Your task: Check every line in the listing below for "parder". Copy the ones where it occurs.

= Beginning of Section =

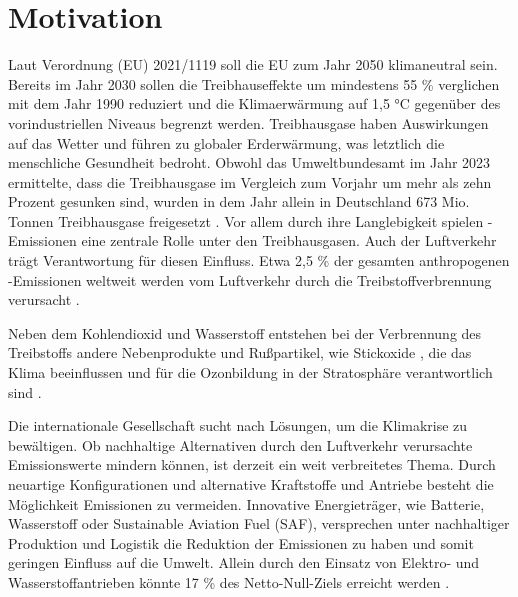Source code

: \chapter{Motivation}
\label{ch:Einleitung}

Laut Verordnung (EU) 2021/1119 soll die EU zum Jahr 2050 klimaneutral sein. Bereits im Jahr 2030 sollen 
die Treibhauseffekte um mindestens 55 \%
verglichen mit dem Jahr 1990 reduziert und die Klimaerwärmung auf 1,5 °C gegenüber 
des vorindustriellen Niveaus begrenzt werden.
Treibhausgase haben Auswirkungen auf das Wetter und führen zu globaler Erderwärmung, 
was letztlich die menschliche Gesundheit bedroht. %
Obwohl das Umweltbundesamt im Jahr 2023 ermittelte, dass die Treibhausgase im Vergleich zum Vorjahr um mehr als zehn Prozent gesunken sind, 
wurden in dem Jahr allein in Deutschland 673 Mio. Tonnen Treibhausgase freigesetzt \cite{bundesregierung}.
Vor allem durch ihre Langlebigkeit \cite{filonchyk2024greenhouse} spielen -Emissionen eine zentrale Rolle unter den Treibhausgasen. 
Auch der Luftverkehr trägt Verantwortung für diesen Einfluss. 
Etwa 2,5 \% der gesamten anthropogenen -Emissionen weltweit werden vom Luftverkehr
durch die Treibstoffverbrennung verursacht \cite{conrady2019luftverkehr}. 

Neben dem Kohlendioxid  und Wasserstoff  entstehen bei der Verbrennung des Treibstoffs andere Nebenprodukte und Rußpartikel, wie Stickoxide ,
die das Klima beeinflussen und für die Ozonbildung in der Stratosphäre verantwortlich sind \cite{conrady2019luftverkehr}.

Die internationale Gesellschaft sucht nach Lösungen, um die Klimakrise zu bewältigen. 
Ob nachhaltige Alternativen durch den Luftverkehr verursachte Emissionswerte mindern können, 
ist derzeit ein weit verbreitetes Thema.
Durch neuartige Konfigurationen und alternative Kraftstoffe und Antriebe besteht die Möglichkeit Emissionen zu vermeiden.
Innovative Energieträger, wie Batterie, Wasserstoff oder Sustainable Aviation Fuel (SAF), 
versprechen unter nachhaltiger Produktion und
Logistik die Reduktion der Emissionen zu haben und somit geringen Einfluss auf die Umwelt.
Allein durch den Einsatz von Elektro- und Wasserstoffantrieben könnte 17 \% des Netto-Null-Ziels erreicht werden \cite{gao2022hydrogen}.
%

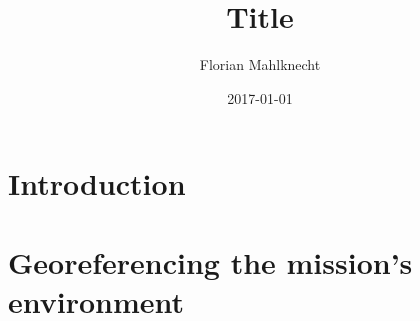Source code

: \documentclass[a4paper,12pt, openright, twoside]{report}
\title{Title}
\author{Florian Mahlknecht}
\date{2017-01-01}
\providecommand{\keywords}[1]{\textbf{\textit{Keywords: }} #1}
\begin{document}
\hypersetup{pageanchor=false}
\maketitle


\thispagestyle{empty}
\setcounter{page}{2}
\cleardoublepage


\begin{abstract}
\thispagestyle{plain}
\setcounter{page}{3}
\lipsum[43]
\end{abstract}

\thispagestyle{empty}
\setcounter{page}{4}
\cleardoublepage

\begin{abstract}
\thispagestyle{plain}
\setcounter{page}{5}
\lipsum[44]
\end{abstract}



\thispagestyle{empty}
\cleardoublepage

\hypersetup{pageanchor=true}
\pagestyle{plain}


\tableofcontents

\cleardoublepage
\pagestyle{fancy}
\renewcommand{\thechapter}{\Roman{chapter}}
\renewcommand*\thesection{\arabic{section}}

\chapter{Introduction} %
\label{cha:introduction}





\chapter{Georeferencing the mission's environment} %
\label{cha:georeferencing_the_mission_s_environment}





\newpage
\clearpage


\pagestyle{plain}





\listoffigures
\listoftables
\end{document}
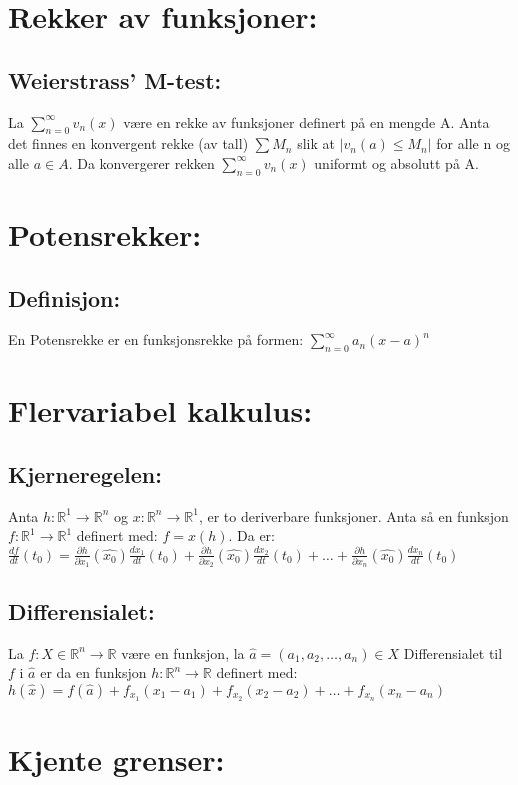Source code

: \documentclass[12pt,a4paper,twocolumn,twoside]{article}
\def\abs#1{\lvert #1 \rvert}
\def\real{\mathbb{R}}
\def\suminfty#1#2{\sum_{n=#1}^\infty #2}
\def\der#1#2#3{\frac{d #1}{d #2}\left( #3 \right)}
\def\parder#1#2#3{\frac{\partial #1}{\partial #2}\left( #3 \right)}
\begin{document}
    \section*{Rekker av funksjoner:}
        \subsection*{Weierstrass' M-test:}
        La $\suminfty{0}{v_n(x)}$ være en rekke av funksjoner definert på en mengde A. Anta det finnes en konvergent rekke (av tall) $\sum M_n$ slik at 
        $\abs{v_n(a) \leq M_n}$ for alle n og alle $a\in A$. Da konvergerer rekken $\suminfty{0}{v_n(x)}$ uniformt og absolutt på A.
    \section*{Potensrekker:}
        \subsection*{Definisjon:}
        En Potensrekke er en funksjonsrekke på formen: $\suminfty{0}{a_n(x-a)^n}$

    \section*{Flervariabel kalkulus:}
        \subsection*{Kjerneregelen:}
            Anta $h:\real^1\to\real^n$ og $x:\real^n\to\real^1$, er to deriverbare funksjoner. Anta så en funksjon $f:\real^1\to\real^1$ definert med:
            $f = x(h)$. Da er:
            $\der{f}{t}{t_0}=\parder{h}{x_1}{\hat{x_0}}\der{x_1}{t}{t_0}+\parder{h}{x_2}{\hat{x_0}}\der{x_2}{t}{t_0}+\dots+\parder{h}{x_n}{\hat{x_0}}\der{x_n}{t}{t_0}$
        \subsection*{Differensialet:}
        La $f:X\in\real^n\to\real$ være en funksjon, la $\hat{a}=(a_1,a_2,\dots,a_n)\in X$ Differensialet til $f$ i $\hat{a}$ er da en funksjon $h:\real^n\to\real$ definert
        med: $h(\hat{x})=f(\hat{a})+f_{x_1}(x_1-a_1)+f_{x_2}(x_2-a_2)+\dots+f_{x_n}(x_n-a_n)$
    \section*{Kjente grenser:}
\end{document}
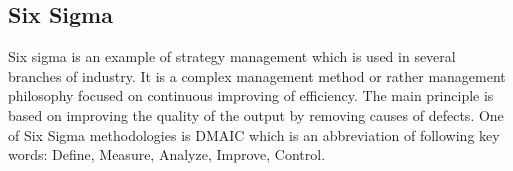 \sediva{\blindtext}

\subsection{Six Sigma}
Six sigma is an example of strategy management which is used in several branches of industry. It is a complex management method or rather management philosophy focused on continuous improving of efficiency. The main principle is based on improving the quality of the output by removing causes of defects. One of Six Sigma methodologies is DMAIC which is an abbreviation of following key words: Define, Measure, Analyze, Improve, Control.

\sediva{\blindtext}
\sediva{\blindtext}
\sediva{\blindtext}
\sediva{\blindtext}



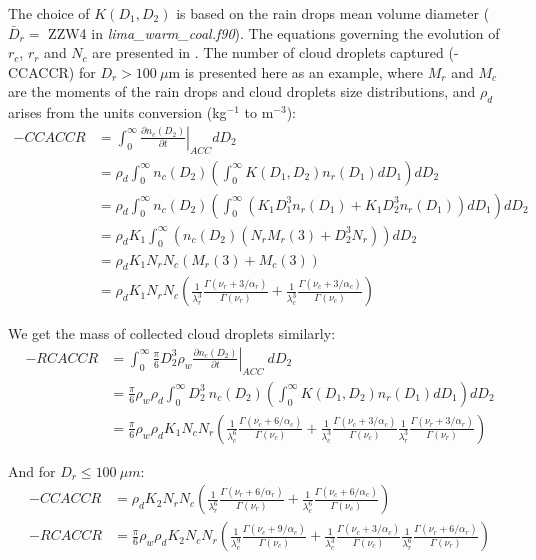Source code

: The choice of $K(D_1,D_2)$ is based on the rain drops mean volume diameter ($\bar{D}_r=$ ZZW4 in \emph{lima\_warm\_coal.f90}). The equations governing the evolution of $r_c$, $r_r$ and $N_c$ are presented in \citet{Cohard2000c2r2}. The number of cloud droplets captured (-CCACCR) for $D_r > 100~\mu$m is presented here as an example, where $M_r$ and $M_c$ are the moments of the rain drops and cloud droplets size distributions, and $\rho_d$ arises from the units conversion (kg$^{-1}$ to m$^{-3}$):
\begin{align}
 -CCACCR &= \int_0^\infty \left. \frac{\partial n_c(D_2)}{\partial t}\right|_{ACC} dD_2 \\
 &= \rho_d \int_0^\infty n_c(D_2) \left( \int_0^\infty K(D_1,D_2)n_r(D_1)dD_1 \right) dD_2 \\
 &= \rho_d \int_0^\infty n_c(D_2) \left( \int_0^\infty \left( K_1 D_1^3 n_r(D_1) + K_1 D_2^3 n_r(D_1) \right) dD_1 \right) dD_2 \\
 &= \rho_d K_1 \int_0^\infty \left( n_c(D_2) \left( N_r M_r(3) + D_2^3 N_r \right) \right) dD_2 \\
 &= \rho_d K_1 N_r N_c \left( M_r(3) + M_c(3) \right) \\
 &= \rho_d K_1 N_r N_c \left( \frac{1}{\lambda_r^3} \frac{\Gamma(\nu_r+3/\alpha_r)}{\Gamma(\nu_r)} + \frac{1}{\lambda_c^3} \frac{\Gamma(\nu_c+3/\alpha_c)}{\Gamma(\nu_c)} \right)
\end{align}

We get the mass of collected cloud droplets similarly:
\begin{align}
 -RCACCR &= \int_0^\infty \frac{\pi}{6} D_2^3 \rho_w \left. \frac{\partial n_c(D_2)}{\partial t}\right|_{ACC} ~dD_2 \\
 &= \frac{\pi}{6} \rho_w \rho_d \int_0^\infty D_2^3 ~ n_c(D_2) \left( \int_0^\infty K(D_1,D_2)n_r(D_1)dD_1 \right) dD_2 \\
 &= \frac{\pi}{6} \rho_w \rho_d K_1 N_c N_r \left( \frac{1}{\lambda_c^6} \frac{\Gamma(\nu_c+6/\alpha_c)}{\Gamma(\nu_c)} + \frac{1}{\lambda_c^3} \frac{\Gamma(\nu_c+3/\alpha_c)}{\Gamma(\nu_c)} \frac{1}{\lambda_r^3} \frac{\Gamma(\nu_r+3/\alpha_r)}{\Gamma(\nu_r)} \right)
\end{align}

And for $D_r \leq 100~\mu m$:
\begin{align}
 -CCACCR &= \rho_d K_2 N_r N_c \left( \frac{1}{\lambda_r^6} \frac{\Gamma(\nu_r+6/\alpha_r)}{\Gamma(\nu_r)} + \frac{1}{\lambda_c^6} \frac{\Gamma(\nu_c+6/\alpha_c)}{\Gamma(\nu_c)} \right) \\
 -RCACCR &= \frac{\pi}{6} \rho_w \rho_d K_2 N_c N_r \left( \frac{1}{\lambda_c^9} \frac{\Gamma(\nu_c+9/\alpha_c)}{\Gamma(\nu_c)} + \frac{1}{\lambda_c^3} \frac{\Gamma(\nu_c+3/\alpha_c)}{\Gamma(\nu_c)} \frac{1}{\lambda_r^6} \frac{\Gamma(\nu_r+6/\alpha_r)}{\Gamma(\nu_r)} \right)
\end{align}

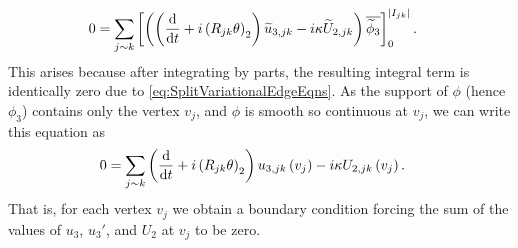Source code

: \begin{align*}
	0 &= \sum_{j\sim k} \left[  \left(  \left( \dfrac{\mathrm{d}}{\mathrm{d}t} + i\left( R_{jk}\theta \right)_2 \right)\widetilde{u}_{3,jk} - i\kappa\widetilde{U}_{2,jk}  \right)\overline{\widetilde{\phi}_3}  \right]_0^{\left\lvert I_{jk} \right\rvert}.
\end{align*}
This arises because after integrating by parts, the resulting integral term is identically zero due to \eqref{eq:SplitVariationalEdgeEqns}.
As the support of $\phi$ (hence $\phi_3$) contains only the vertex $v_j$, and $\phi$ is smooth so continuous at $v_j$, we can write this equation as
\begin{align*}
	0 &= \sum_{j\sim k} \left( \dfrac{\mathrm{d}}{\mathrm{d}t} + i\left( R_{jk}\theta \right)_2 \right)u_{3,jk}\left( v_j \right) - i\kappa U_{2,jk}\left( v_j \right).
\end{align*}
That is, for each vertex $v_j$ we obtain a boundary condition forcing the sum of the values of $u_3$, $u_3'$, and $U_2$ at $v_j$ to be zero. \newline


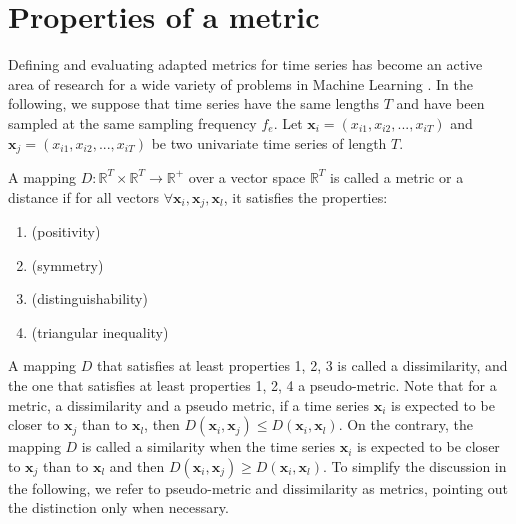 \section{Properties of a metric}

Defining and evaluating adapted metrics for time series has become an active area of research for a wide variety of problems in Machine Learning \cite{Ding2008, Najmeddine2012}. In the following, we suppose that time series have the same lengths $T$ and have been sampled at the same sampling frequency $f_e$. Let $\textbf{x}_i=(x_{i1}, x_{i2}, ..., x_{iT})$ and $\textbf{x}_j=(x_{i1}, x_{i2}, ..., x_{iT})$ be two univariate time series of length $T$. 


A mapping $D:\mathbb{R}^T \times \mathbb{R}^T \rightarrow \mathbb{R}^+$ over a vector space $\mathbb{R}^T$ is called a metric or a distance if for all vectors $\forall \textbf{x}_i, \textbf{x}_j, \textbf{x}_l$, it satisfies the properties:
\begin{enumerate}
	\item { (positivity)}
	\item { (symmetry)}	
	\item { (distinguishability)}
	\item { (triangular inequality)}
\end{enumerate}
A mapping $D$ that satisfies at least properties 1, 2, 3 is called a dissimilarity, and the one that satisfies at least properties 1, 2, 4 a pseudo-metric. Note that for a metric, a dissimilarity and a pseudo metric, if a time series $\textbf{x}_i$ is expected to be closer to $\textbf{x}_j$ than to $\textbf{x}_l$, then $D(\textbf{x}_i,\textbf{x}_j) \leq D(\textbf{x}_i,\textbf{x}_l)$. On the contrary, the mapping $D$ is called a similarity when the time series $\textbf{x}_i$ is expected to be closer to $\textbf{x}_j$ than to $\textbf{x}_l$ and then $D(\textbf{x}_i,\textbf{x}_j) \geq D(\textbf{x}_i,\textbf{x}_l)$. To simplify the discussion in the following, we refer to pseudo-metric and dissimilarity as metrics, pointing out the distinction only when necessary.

= End of Section =

Response:
\def\parder#1#2#3{\frac{\partial #1}{\partial #2}\left( #3 \right)}
            $\der{f}{t}{t_0}=\parder{h}{x_1}{\hat{x_0}}\der{x_1}{t}{t_0}+\parder{h}{x_2}{\hat{x_0}}\der{x_2}{t}{t_0}+\dots+\parder{h}{x_n}{\hat{x_0}}\der{x_n}{t}{t_0}$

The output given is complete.